### What you will do:
Set down exactly the lines below, starting at the one that contains "- - [6.1 Colocando" and ending at the one that contains "Neste tutorial será", with both of those lines included and nothing else.

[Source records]
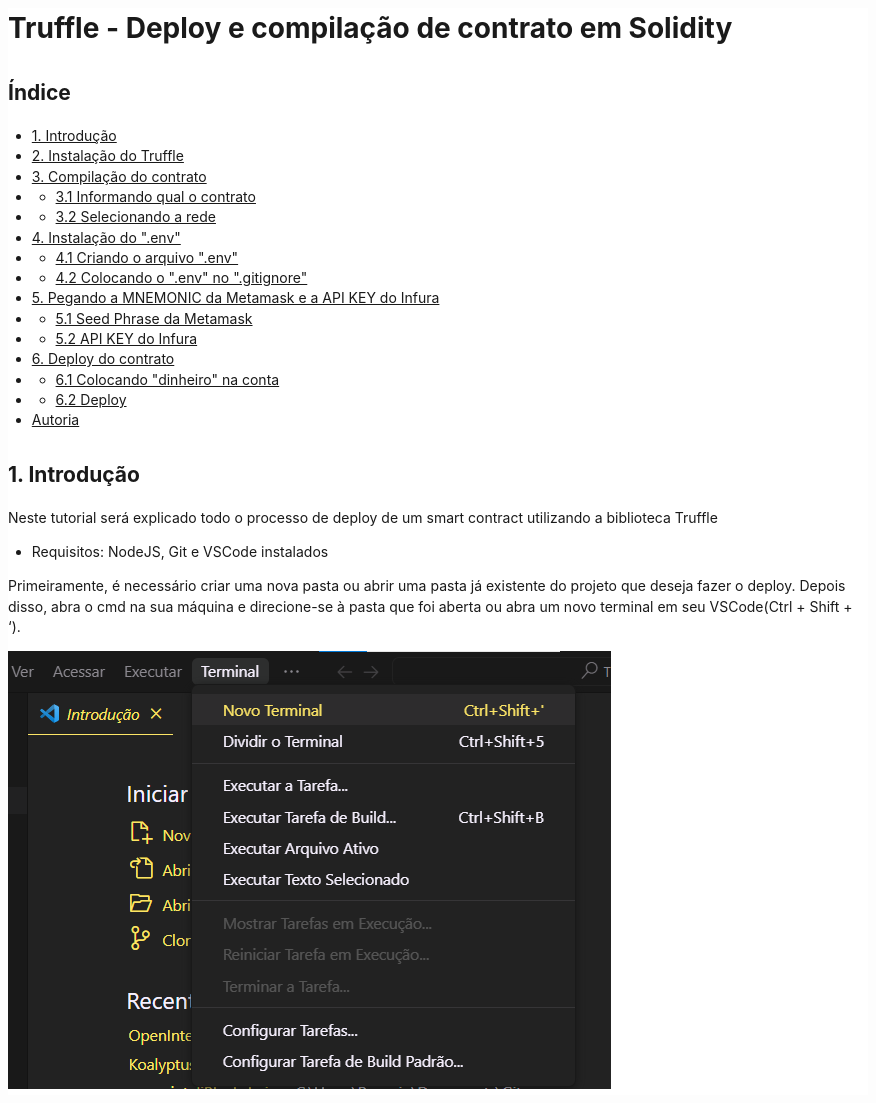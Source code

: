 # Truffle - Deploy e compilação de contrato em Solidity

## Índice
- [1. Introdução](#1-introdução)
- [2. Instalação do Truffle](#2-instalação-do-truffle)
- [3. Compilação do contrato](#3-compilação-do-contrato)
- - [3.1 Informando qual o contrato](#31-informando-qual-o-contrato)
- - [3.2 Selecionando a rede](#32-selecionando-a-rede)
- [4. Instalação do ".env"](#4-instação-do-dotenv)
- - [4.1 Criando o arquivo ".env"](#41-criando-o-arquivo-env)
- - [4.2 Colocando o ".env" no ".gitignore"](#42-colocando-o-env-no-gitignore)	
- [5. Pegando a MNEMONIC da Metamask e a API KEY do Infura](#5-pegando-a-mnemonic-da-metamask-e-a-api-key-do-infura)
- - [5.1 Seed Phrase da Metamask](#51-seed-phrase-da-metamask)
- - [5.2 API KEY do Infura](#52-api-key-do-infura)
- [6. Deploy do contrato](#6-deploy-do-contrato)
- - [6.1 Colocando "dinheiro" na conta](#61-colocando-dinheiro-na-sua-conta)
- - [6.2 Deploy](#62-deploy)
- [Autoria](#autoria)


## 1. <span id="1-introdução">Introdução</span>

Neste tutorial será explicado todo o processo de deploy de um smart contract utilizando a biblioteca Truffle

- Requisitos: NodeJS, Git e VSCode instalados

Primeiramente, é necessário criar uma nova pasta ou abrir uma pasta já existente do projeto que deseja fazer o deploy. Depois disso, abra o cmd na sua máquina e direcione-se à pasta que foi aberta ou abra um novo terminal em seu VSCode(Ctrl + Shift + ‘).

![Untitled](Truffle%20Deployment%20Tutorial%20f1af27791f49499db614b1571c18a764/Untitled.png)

==

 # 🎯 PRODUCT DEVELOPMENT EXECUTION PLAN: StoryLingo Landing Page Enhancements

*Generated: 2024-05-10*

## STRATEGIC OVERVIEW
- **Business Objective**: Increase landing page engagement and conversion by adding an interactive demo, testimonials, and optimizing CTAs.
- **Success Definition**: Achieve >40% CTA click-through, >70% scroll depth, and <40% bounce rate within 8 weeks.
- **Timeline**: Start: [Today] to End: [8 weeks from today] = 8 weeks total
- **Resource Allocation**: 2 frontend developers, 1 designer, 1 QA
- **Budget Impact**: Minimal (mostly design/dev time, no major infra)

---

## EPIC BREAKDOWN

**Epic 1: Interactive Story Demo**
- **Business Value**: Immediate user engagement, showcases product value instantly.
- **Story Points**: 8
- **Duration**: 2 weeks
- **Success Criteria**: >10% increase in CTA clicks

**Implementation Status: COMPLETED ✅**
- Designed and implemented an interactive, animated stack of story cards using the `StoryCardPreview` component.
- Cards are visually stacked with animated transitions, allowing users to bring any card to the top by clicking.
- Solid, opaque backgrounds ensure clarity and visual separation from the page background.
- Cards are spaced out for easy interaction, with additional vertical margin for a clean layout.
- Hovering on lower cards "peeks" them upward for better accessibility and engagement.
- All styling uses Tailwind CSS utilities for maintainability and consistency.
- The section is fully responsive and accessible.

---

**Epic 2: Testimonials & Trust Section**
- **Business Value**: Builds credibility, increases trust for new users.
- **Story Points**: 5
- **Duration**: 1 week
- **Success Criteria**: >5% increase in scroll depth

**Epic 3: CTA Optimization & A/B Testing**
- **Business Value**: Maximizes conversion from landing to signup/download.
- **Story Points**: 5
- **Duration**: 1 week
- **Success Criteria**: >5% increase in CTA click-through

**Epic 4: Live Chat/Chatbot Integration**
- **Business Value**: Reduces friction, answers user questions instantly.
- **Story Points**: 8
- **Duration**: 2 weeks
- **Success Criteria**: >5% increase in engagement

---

### Task result:
- - [6.1 Colocando "dinheiro" na conta](#61-colocando-dinheiro-na-sua-conta)
- - [6.2 Deploy](#62-deploy)
- [Autoria](#autoria)


## 1. <span id="1-introdução">Introdução</span>

Neste tutorial será explicado todo o processo de deploy de um smart contract utilizando a biblioteca Truffle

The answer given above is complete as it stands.